--- Source data Enclosed Below ---

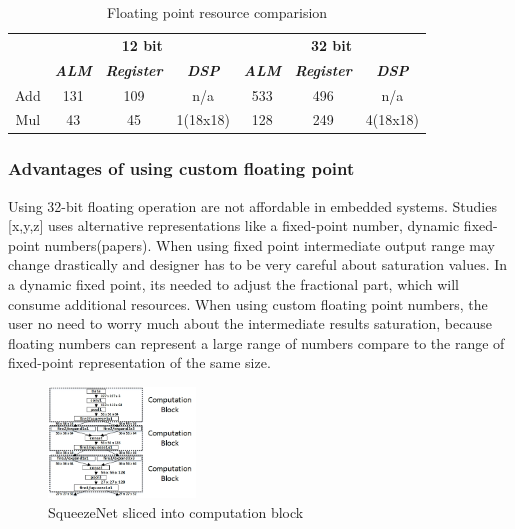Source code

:\documentclass[conference]{IEEEtran}
\begin{document}
\begin{table}[htbp]
\caption{Floating point resource comparision}
\begin{center}
\begin{tabular}{|c|c|c|c|c|c|c|}
\hline
				&\multicolumn{3}{|c|}{\textbf{12 bit}} 											&\multicolumn{3}{|c|}{\textbf{32 bit}}\\
				\cline{2-7} 
 				& \textbf{\textit{ALM}} & \textbf{\textit{Register}} & \textbf{\textit{DSP}}	& \textbf{\textit{ALM}}	& \textbf{\textit{Register}} & \textbf{\textit{DSP}}\\
\hline
Add 		& 131 					& 109 							& n/a 					& 533					&496						&n/a  \\
\hline
Mul	& 43 					& 45 							& 1(18x18) 					& 128					&249						&4(18x18)  \\
\hline
\end{tabular}
\label{tab1}
\end{center}
\end{table}
\subsubsection{Advantages of using custom floating point
}
Using 32-bit floating operation are not affordable in embedded systems. Studies [x,y,z] uses alternative representations like a fixed-point number, dynamic fixed-point numbers(papers). When using fixed point intermediate output range may change drastically and designer has to be very careful about saturation values. In a dynamic fixed point, its needed to adjust the fractional part, which will consume additional resources. When using custom floating point numbers, the user no need to worry much about the intermediate results saturation, because floating numbers can represent a large range of numbers compare to the range of fixed-point representation of the same size. 




\begin{figure}[htbp]
\centerline{\includegraphics[width=0.35\textwidth]{squz.jpg}}
\caption{SqueezeNet sliced into computation block}
\label{sqz}
\end{figure}
\end{document}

--- End of Enclosed Source data ---

=== Task directions ===
Output the records above unchanged, minus their pictures.

=== Answer to this task ===
Source code

:\documentclass[conference]{IEEEtran}
\begin{document}
\begin{table}[htbp]
\caption{Floating point resource comparision}
\begin{center}
\begin{tabular}{|c|c|c|c|c|c|c|}
\hline
				&\multicolumn{3}{|c|}{\textbf{12 bit}} 											&\multicolumn{3}{|c|}{\textbf{32 bit}}\\
				\cline{2-7} 
 				& \textbf{\textit{ALM}} & \textbf{\textit{Register}} & \textbf{\textit{DSP}}	& \textbf{\textit{ALM}}	& \textbf{\textit{Register}} & \textbf{\textit{DSP}}\\
\hline
Add 		& 131 					& 109 							& n/a 					& 533					&496						&n/a  \\
\hline
Mul	& 43 					& 45 							& 1(18x18) 					& 128					&249						&4(18x18)  \\
\hline
\end{tabular}
\label{tab1}
\end{center}
\end{table}
\subsubsection{Advantages of using custom floating point
}
Using 32-bit floating operation are not affordable in embedded systems. Studies [x,y,z] uses alternative representations like a fixed-point number, dynamic fixed-point numbers(papers). When using fixed point intermediate output range may change drastically and designer has to be very careful about saturation values. In a dynamic fixed point, its needed to adjust the fractional part, which will consume additional resources. When using custom floating point numbers, the user no need to worry much about the intermediate results saturation, because floating numbers can represent a large range of numbers compare to the range of fixed-point representation of the same size. 




\begin{figure}[htbp]
\centerline{\includegraphics[width=0.35\textwidth]{squz.jpg}}
\caption{SqueezeNet sliced into computation block}
\label{sqz}
\end{figure}
\end{document}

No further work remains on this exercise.